Daí que, quer as arguidas nulidades, quer o pedido de reforma quanto a custas, serão todas essas questões abaixo sindicadas e decididas de uma só vez, em conferência, como fundamento do próprio recurso, até porque, no essencial, há coincidência entre o exposto na reclamação e no recurso.
De igual modo, infra também decidiremos sobre o pedido de dispensa do pagamento do remanescente da taxa de justiça.
***
III - Questões a apreciar.
a) Da arguida nulidade por excesso de pronúncia.
O artigo 615.º, n.º 1, alínea d), do CPC, dita que a sentença é nula quando o juiz “conheça de questões de que não podia tomar conhecimento”, o que é de aplicar e adaptar quando ao acórdão da 2.ª instância seja igualmente imputada tal nulidade, atento o previsto no artigo 666.º, n.º 1, do CPC, “ex vi” do artigo 140.º, n.º 3, do CPTA.
Vejamos como, no essencial, o ora Recorrente sustenta prolixamente a tese da aventada nulidade, destacando-se o seguinte excerto motivacional:
(…) 43. Em suma: em matéria de invocação de nulidade com vista à anulação de decisão judicial, há que atender aos vícios que a Q... concretamente invocou no recurso interposto para o Tribunal Central Administrativo Sul para, em função dessa delimitação da causa de pedir do recurso, se compreender o alcance do pedido.
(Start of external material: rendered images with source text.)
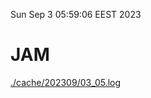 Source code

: Sun Sep  3 05:59:06 EEST 2023
# JAM
<a href='./cache/202309/03_05.log'>./cache/202309/03_05.log</a>

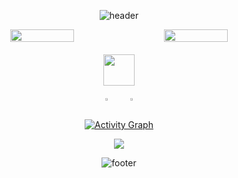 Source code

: <div align="center">

<!-- 头部 -->
![header](https://capsule-render.vercel.app/api?type=waving&color=gradient&height=200&section=header&text=Welcome%20to%20My%20GitHub!&fontSize=40&animation=fadeIn&width=100%)

<!-- GitHub 统计数据 -->
<div style="display: flex; justify-content: center; gap: 20px; flex-wrap: wrap;">
  <img src="https://github-readme-stats.vercel.app/api?username=nullsir06&show_icons=true&theme=radical&hide_title=true" width="45%">
  <img src="https://github-readme-streak-stats.herokuapp.com?user=nullsir06&theme=radical&date_format=M%20j%5B%2C%20Y%5D" width="45%">
</div>

<!-- React 旋转图标 -->
<div style="margin: 20px 0;">
  <img src="https://media.giphy.com/media/eNAsjO55tPbgaor7ma/giphy.gif" width="50">
</div>

<!-- 项目展示 -->
<div style="display: flex; justify-content: center; gap: 20px; flex-wrap: wrap;">
  <a href="https://github.com/nullsir06/blog_list">
    <img src="https://github-readme-stats.vercel.app/api/pin/?username=nullsir06&repo=blog_list&theme=dark&show_owner=true" width="45%">
  </a>
  <a href="https://github.com/nullsir06/unicafe">
    <img src="https://github-readme-stats.vercel.app/api/pin/?username=nullsir06&repo=unicafe&theme=dark&show_owner=true" width="45%">
  </a>
</div>

<!-- 3D 贡献图 -->
[![Activity Graph](https://github-readme-activity-graph.vercel.app/graph?username=nullsir06&bg_color=1a1b27&color=38bdae&line=4bc2a8&point=ffffff&area=true&hide_border=true&width=100%)](https://github.com/nullsir06)

<!-- 访问人数 -->
<p>
  <a href="https://github.com/nullsir06" target="_blank">
    <img src="https://komarev.com/ghpvc/?username=nullsir06&label=Profile%20views&color=0e75b6&style=flat-square">
  </a>
</p>

![footer](https://capsule-render.vercel.app/api?type=waving&color=gradient&height=100&section=footer&fontSize=20&width=100%)

</div>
44. É este o reflexo de as questões a resolver, a que se referem os artigos 608.º, n.º 2, e 615.º, n.º 1, alínea d), segunda parte, do Código de Processo Civil (aplicável em sede de recurso, nos termos acima enunciados), resultarem do binómio pedido causa de pedir (...)
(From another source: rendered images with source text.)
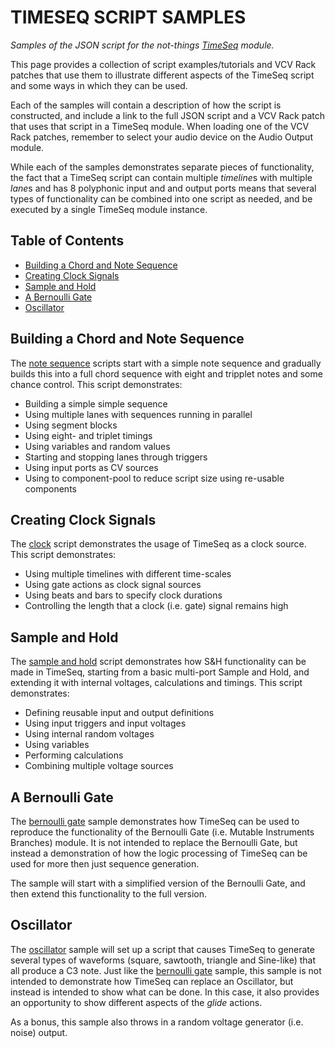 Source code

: # TIMESEQ SCRIPT SAMPLES

*Samples of the JSON script for the not-things [TimeSeq](../TIMESEQ.md) module.*

This page provides a collection of script examples/tutorials and VCV Rack patches that use them to illustrate different aspects of the TimeSeq script and some ways in which they can be used.

Each of the samples will contain a description of how the script is constructed, and include a link to the full JSON script and a VCV Rack patch that uses that script in a TimeSeq module. When loading one of the VCV Rack patches, remember to select your audio device on the Audio Output module.

While each of the samples demonstrates separate pieces of functionality, the fact that a TimeSeq script can contain multiple *timeline*s with multiple *lane*s and has 8 polyphonic input and and output ports means that several types of functionality can be combined into one script as needed, and be executed by a single TimeSeq module instance.

## Table of Contents

* [Building a Chord and Note Sequence](#building-a-chord-and-note-sequence)
* [Creating Clock Signals](#creating-clock-signals)
* [Sample and Hold](#sample-and-hold)
* [A Bernoulli Gate](#a-bernoulli-gate)
* [Oscillator](#oscillator)

## Building a Chord and Note Sequence

The [note sequence](samples/NOTE-SEQ.md) scripts start with a simple note sequence and gradually builds this into a full chord sequence with eight and tripplet notes and some chance control. This script demonstrates:

* Building a simple simple sequence
* Using multiple lanes with sequences running in parallel
* Using segment blocks
* Using eight- and triplet timings
* Using variables and random values
* Starting and stopping lanes through triggers
* Using input ports as CV sources
* Using to component-pool to reduce script size using re-usable components

## Creating Clock Signals

The [clock](samples/CLOCK.md) script demonstrates the usage of TimeSeq as a clock source. This script demonstrates:

* Using multiple timelines with different time-scales
* Using gate actions as clock signal sources
* Using beats and bars to specify clock durations
* Controlling the length that a clock (i.e. gate) signal remains high

## Sample and Hold

The [sample and hold](samples/SAMPLE-AND-HOLD.md) script demonstrates how S&H functionality can be made in TimeSeq, starting from a basic multi-port Sample and Hold, and extending it with internal voltages, calculations and timings. This script demonstrates:

* Defining reusable input and output definitions
* Using input triggers and input voltages
* Using internal random voltages
* Using variables
* Performing calculations
* Combining multiple voltage sources

## A Bernoulli Gate

The [bernoulli gate](samples/BERNOULLI.md) sample demonstrates how TimeSeq can be used to reproduce the functionality of the Bernoulli Gate (i.e. Mutable Instruments Branches) module. It is not intended to replace the Bernoulli Gate, but instead a demonstration of how the logic processing of TimeSeq can be used for more then just sequence generation.

The sample will start with a simplified version of the Bernoulli Gate, and then extend this functionality to the full version.

## Oscillator

The [oscillator](samples/OSCILLATOR.md) sample will set up a script that causes TimeSeq to generate several types of waveforms (square, sawtooth, triangle and Sine-like) that all produce a C3 note. Just like the [bernoulli gate](#a-bernoulli-gate) sample, this sample is not intended to demonstrate how TimeSeq can replace an Oscillator, but instead is intended to show what can be done. In this case, it also provides an opportunity to show different aspects of the *glide* actions.

As a bonus, this sample also throws in a random voltage generator (i.e. noise) output.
45. Tendo a Q... delimitado a nulidade indireta que invocou (nos termos do artigo 195.º, n.º 1, do Código de Processo Civil) à omissão de notificação para identificação dos contrainteressados, nos termos do artigo 114.º, n.º 5, do Código de Processo nos Tribunais Administrativos (cfr. a conclusão 16 do seu recurso), i.e., aquando do despacho liminar, era esta a única questão que o Tribunal Central Administrativo Sul podia decidir.
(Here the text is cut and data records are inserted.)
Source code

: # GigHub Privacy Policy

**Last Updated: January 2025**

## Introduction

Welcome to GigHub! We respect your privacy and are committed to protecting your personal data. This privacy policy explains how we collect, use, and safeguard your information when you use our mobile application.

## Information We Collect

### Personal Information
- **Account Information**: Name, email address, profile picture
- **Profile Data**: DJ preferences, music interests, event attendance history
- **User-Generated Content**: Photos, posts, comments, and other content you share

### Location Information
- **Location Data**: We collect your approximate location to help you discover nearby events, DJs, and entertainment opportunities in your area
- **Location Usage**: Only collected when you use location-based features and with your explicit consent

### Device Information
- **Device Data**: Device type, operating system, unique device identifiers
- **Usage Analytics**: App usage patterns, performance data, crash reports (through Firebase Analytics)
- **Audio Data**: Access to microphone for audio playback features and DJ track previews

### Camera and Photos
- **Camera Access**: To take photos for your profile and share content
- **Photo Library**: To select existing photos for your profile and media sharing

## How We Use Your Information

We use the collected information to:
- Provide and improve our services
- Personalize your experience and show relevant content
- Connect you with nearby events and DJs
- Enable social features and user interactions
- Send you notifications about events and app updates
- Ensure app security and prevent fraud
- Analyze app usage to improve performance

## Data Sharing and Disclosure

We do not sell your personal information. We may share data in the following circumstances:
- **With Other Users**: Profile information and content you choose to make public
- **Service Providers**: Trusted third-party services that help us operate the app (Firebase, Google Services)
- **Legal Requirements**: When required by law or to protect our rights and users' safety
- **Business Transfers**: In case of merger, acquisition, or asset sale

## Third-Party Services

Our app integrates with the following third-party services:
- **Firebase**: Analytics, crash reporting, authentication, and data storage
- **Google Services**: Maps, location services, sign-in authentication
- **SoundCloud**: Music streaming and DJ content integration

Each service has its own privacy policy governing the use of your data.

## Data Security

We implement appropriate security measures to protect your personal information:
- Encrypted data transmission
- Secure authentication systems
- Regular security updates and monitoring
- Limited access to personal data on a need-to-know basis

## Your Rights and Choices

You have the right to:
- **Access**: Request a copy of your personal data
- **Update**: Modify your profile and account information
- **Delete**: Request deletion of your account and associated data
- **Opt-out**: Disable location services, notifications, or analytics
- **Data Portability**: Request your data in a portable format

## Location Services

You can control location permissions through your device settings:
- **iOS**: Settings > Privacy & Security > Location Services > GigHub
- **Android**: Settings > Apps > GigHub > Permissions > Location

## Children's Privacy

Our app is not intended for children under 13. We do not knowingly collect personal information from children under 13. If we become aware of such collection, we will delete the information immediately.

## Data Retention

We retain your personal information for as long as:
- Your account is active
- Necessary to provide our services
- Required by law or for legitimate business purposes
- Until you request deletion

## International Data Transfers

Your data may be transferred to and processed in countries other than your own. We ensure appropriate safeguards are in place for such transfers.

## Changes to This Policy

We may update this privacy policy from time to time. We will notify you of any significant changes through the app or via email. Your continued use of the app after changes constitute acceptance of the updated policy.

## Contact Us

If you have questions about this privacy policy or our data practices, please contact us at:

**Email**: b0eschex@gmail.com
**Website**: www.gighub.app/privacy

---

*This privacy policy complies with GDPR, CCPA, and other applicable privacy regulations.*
46. Inversamente, a Q... não alegou ou concluiu que, em qualquer circunstância, mesmo após o momento do artigo 114.º, n.º 5, do Código de Processo nos Tribunais Administrativos e a prolação do despacho liminar a que se refere o respetivo artigo 116.º, o Tribunal de primeira instância devesse notificá-la para suprir a falta de identificação de contrainteressados.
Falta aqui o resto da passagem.